Abstract

The North American (NASCET) and European (ECST) trials of carotid endarterectomy used discrepant methods to measure carotid stenosis on angiography. The aim of this study was to evaluate clinical applicability of currently available angiographic methods to measure carotid stenosis. Consecutive patients undergoing carotid angiography were evaluated. To estimate the normal internal carotid artery (ICA) bulb diameter on angiography, the common carotid artery (CCA) was used (ICA bulb diameter = 1.2 X CCA diameter measured 3-5 cm below the bifurcation) and the ICA diameter reduction was calculated: 1 - (d/1.2 X CCA) X 100%. We validated this against the planimetry of the intact removed plaque and termed it the Carotid Stenosis Index (CSI). The clinical applicability of NASCET, ECST, and CSI methods was then compared. Four observers evaluated 165 consecutive carotid angiograms performed over a 1-year period; 20% of arteries were normal, and 10% of ICAs were occluded. After these were excluded, the NASCET method was inapplicable in 30% of angiograms because of "negative stenosis" with minor degrees of atherosclerosis, inadequate views of the distal ICA, and two or more segments of distal ICA with parallel walls in which the diameters differed significantly. The ECST method gave an equivocal outline of the bulb in 10% of all angiograms.
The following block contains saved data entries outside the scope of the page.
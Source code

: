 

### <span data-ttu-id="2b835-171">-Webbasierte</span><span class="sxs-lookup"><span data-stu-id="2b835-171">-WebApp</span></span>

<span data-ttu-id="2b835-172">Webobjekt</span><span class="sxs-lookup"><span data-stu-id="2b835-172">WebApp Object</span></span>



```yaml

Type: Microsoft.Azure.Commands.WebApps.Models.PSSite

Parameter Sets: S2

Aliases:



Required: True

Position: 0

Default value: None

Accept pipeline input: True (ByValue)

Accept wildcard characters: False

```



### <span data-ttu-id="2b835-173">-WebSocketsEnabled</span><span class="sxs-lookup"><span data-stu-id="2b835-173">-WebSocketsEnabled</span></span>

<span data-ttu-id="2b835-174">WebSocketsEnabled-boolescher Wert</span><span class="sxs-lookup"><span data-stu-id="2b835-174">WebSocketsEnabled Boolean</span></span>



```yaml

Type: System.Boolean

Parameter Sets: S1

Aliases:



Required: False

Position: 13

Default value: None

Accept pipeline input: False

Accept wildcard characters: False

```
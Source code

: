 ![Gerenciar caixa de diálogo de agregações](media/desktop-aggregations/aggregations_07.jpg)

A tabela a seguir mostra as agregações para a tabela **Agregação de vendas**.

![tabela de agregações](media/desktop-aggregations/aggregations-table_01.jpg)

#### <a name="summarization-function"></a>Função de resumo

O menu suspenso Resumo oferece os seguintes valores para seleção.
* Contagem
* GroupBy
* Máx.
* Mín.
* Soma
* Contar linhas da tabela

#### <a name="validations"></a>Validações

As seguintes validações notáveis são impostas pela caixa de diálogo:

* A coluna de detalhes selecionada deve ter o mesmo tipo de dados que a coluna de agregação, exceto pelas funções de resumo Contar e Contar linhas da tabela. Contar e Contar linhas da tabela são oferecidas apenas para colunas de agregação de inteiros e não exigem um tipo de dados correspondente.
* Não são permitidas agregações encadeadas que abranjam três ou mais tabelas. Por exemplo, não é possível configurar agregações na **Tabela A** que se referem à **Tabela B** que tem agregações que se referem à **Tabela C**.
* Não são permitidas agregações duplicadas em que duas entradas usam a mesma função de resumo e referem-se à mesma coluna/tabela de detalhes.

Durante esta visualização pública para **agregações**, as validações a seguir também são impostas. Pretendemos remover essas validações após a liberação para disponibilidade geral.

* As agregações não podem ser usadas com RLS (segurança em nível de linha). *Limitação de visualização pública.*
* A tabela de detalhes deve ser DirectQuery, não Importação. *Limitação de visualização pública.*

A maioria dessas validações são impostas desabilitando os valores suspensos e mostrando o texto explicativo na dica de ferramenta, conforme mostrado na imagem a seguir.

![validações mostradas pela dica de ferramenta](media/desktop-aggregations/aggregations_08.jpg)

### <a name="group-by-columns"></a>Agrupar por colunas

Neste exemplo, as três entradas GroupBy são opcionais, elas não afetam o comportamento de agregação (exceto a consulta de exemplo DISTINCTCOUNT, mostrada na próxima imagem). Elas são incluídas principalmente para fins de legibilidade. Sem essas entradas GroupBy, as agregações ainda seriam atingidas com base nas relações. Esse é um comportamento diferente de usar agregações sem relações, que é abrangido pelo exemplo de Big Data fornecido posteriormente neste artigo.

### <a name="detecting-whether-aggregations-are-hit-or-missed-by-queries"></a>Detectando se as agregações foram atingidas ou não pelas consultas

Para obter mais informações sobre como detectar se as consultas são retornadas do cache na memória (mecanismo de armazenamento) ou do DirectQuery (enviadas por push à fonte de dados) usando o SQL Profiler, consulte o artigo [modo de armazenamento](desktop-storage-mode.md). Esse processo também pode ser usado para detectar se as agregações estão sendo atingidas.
The CSI method was applicable in 97% of all angiograms, the major limitation being the presence of severe CCA atheroma (3%). The normal ICA bulb has -84% stenosis according to NASCET, whereas NASCET 0% stenosis equals 45-50% diameter reduction of ICA bulb and NASCET-positive stenoses cover only the last 50% of ICA stenoses. Although NASCET and ECST data are singularly irreplacable for surgical decisions, the angiographic methods used are discrepant from each other and of limited clinical applicability. This may affect the generalizibility of the results of these trials. CSI provides a firm scientific basis to make the results of the trials compatible.